▶ [Exercise]
Only lines with the word "voice" are wanted; copy each of them from the listing below.

Data in this exercise Block Start

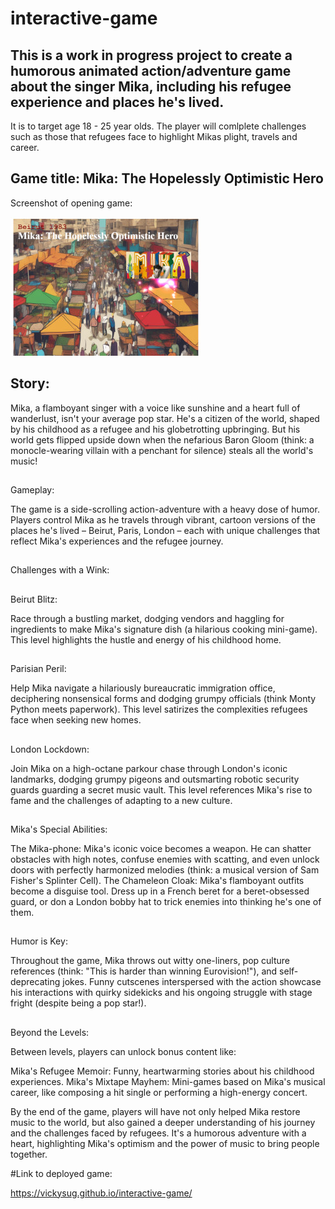 # interactive-game

## This is a work in progress project to create a  humorous  animated action/adventure game about the singer Mika, including his refugee experience and places he's lived. 

It is to target age 18 - 25 year olds. The player will comlplete challenges such as those that refugees face to highlight Mikas plight, travels and career.


## Game title: Mika: The Hopelessly Optimistic Hero 

Screenshot of opening game:

![alt text](images/screen-shot.jpeg)

## Story:
Mika, a flamboyant singer with a voice like sunshine and a heart full of wanderlust, isn't your average pop star. He's a citizen of the world, shaped by his childhood as a refugee and his globetrotting upbringing. But his world gets flipped upside down when the nefarious Baron Gloom (think: a monocle-wearing villain with a penchant for silence) steals all the world's music!
##
Gameplay:

 The game is a side-scrolling action-adventure with a heavy dose of humor. Players control Mika as he travels through vibrant, cartoon versions of the places he's lived – Beirut, Paris, London – each with unique challenges that reflect Mika's experiences and the refugee journey.
##
Challenges with a Wink:
##
Beirut Blitz:

 Race through a bustling market, dodging vendors and haggling for ingredients to make Mika's signature dish (a hilarious cooking mini-game). This level highlights the hustle and energy of his childhood home.

 ##
Parisian Peril:

 Help Mika navigate a hilariously bureaucratic immigration office, deciphering nonsensical forms and dodging grumpy officials (think Monty Python meets paperwork). This level satirizes the complexities refugees face when seeking new homes.
##
London Lockdown: 

Join Mika on a high-octane parkour chase through London's iconic landmarks, dodging grumpy pigeons and outsmarting robotic security guards guarding a secret music vault. This level references Mika's rise to fame and the challenges of adapting to a new culture.
##
Mika's Special Abilities:

The Mika-phone: Mika's iconic voice becomes a weapon. He can shatter obstacles with high notes, confuse enemies with scatting, and even unlock doors with perfectly harmonized melodies (think: a musical version of Sam Fisher's Splinter Cell).
The Chameleon Cloak: Mika's flamboyant outfits become a disguise tool. Dress up in a French beret for a beret-obsessed guard, or don a London bobby hat to trick enemies into thinking he's one of them.
##
Humor is Key:

Throughout the game, Mika throws out witty one-liners, pop culture references (think: "This is harder than winning Eurovision!"), and self-deprecating jokes. Funny cutscenes interspersed with the action showcase his interactions with quirky sidekicks and his ongoing struggle with stage fright (despite being a pop star!).
##
Beyond the Levels:

Between levels, players can unlock bonus content like:

Mika's Refugee Memoir: Funny, heartwarming stories about his childhood experiences.
Mika's Mixtape Mayhem: Mini-games based on Mika's musical career, like composing a hit single or performing a high-energy concert.

By the end of the game, players will have not only helped Mika restore music to the world, but also gained a deeper understanding of his journey and the challenges faced by refugees. It's a humorous adventure with a heart, highlighting Mika's optimism and the power of music to bring people together.



#Link to deployed game:

https://vickysug.github.io/interactive-game/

Data in this exercise Block End

▶ [Answer space]
Mika, a flamboyant singer with a voice like sunshine and a heart full of wanderlust, isn't your average pop star. He's a citizen of the world, shaped by his childhood as a refugee and his globetrotting upbringing. But his world gets flipped upside down when the nefarious Baron Gloom (think: a monocle-wearing villain with a penchant for silence) steals all the world's music!
The Mika-phone: Mika's iconic voice becomes a weapon. He can shatter obstacles with high notes, confuse enemies with scatting, and even unlock doors with perfectly harmonized melodies (think: a musical version of Sam Fisher's Splinter Cell).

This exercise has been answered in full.